Римская империя унизила знать и свела почти на нет преимущества крови; но преимущества богатства она, напротив, возвысила. Действительного равенства между гражданами не только не было установлено, но империя, широко открыв доступ к римскому гражданству, создала глубокое различие между honestlores (почтенными, богатыми) и humiliores или tenulores (бедными). Провозглашая всеобщее политическое равенство, ввели неравенство в закон, в особенности в уголовный. При бедности, звание римского гражданина было почти фикцией, а масса граждан была бедна. Ошибка Греции, заключавшаяся в пренебрежении к мастеровому и поселянину, еще не исчезла. В первое время, христианство ничего не сделало для поселянина; оно даже повредило сельскому населению учреждением епископства, влиянием и благодеяниями которого пользовались одни города; но оно оказало могучее воздействие на восстановление достоинства мастерового, рабочего. Один из советов церкви ремесленнику состоит в том, чтобы он занимался своим ремеслом с охотой и прилежанием. Слово operarius возвышается в достоинстве; в надгробных надписях хвалят христианских мастеровых и мастериц за то, что они были хорошими работниками.

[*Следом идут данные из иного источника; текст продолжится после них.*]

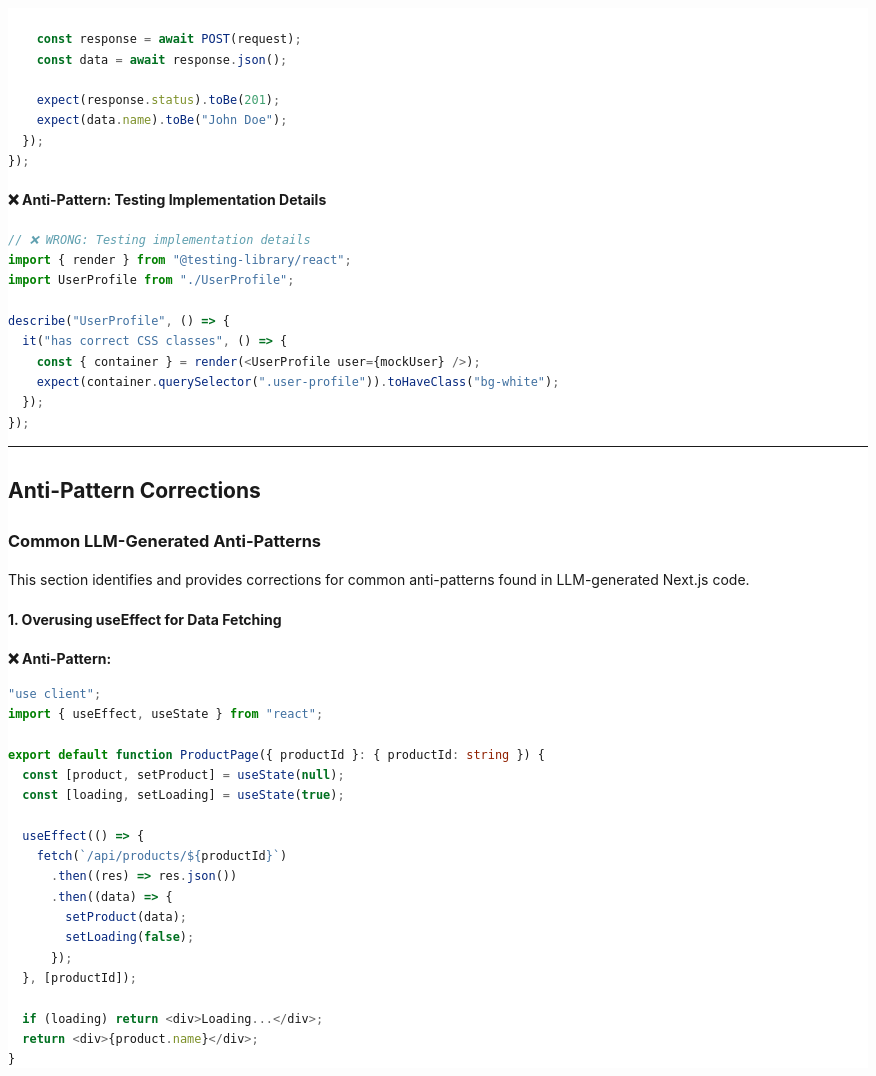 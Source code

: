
 ```typescript

    const response = await POST(request);
    const data = await response.json();

    expect(response.status).toBe(201);
    expect(data.name).toBe("John Doe");
  });
});
```

#### ❌ Anti-Pattern: Testing Implementation Details

```typescript
// ❌ WRONG: Testing implementation details
import { render } from "@testing-library/react";
import UserProfile from "./UserProfile";

describe("UserProfile", () => {
  it("has correct CSS classes", () => {
    const { container } = render(<UserProfile user={mockUser} />);
    expect(container.querySelector(".user-profile")).toHaveClass("bg-white");
  });
});
```

---

## Anti-Pattern Corrections

### Common LLM-Generated Anti-Patterns

This section identifies and provides corrections for common anti-patterns found in LLM-generated Next.js code.

#### 1. Overusing useEffect for Data Fetching

**❌ Anti-Pattern:**

```typescript
"use client";
import { useEffect, useState } from "react";

export default function ProductPage({ productId }: { productId: string }) {
  const [product, setProduct] = useState(null);
  const [loading, setLoading] = useState(true);

  useEffect(() => {
    fetch(`/api/products/${productId}`)
      .then((res) => res.json())
      .then((data) => {
        setProduct(data);
        setLoading(false);
      });
  }, [productId]);

  if (loading) return <div>Loading...</div>;
  return <div>{product.name}</div>;
}
```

Работник, честно зарабатывающий ежедневно свой насущный хлеб, таков был в самом деле христианский идеал. В глазах первобытной церкви, скупость была наигоршим из грехов. Между тем, всего чаще, скупостью была простая бережливосать Милостыня считалась строго обязательной. Иудаизм уже возвел ее в правило. В псалмах и пророческих книгах евион друт Божий; дать евиону, значит дать Богу. Милостыня по-еврейски синоним справедливости (sedaka). Пришлось ограничить усердие благочестивых людей к оправданию себя этим путем; одно из правил Уши запрещает давать бедным более одной пятой своего достояния. Христианство, бывшее при возникновении обществом бедных, ebionim, вполне прониклось мыслью, что богатый, если он не отдает своего излишка, задерживает чужое добро. Бог всем отдает все им созданное. "Подражайте равенству Божьему, и никто не будет беден", читаем мы в тексте, который одно время считался священным. Сама церковь становилась благотворительным учреждением. Агапы и раздача излишка приношений питали бедных и путешественников.